Una manifestazione contro l’uscita del Regno Unito dall’Unione europea tenutasi a Londra nel giugno 2018, a due anni dal referendum – commons.wikimedia.org

La soluzione alla povertà può essere solo il lavoro, come sostiene il governo inglese?
PA Il lavoro è estremamente importante e tutte le persone che ho incontrato in condizioni di povertà lavorano o vogliono lavorare. Il problema che il governo non vuole riconoscere è che oggi nel Regno Unito puoi anche lavorare a tempo pieno ma questo non ti permette di guadagnare a sufficienza per uscire dalla povertà. Non c’è un automatismo. Come spiegare altrimenti 2,8 milioni di persone che vivono in povertà in famiglie dove tutti gli adulti lavorano a tempo pieno? Una persona che ho incontrato nel mio viaggio mi ha detto: “Conosco chi svolge cinque lavori per raggiungere il salario minimo nazionale, che non è un salario di vita”. Tra chi frequenta le foodbank del Trussell Trust, uno su sei lavora. 

“Il problema che il governo non vuole riconoscere è che oggi nel Regno Unito puoi anche lavorare a tempo pieno ma questo non ti permette di uscire dalla povertà”

Questa missione segue quella negli Stati Uniti e il recente rapporto all’Assemblea generale delle Nazioni Unite sul fenomeno delle privatizzazioni. Che cosa ne ha tratto?
PA Il messaggio che sto cercando di inviare alla comunità dei diritti umani, e cioè alle persone sensibili a questi temi, è che non ci si può preoccupare soltanto delle torture, sparizioni o di altre forme di violenza. È necessario osservare tutto il campo dei diritti umani, compresi politiche e attori che non si esauriscono nella polizia o nei militari.

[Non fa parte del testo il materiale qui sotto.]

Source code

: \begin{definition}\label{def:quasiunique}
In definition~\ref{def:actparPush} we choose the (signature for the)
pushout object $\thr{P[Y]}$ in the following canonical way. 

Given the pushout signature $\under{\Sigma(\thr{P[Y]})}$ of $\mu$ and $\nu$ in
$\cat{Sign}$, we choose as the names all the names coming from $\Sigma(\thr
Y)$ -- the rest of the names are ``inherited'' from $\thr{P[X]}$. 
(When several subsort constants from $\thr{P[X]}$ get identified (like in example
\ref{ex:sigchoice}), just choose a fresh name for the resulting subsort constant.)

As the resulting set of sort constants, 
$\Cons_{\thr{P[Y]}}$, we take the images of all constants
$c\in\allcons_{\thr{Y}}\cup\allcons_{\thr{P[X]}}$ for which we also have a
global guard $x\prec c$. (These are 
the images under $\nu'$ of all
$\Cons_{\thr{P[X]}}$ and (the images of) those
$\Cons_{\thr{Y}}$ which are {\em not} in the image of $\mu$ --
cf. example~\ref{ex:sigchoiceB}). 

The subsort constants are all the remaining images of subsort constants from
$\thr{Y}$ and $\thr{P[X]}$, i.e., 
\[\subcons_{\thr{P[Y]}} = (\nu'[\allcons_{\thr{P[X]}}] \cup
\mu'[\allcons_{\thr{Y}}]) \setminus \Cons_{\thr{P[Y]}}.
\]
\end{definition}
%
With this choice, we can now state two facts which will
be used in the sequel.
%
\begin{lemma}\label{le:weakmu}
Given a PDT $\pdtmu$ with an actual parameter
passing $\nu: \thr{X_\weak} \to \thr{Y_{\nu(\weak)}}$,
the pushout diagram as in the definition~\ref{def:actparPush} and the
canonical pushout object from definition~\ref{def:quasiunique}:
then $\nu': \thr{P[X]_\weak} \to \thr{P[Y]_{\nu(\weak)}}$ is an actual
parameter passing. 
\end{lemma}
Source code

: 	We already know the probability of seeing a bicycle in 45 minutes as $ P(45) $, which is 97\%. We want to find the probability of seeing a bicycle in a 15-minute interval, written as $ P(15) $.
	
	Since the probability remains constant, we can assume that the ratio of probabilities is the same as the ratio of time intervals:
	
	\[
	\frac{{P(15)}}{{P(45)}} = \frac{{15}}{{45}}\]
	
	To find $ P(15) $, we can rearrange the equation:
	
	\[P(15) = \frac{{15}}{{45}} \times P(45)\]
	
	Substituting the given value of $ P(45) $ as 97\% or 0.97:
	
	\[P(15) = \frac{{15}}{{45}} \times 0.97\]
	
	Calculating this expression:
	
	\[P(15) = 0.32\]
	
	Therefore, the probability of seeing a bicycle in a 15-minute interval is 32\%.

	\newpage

Il processo di privatizzazione ha comportato spesso l’eliminazione sistematica della tutela dei diritti umani e l’ulteriore emarginazione degli interessi dei lavoratori a basso reddito e di coloro che vivono in condizioni di povertà. Ritengo che si debbano proteggere i diritti umani piuttosto che mettere le persone alla mercé del libero mercato, anche in relazione a servizi essenziali come la salute o la protezione sociale o la giustizia. Sempre più spesso nelle società occidentali i governi affidano queste responsabilità al settore privato e di fatto perdono la capacità di garantire che gli standard minimi vengano rispettati.
E per me tutto questo solleva importanti questioni di diritti umani.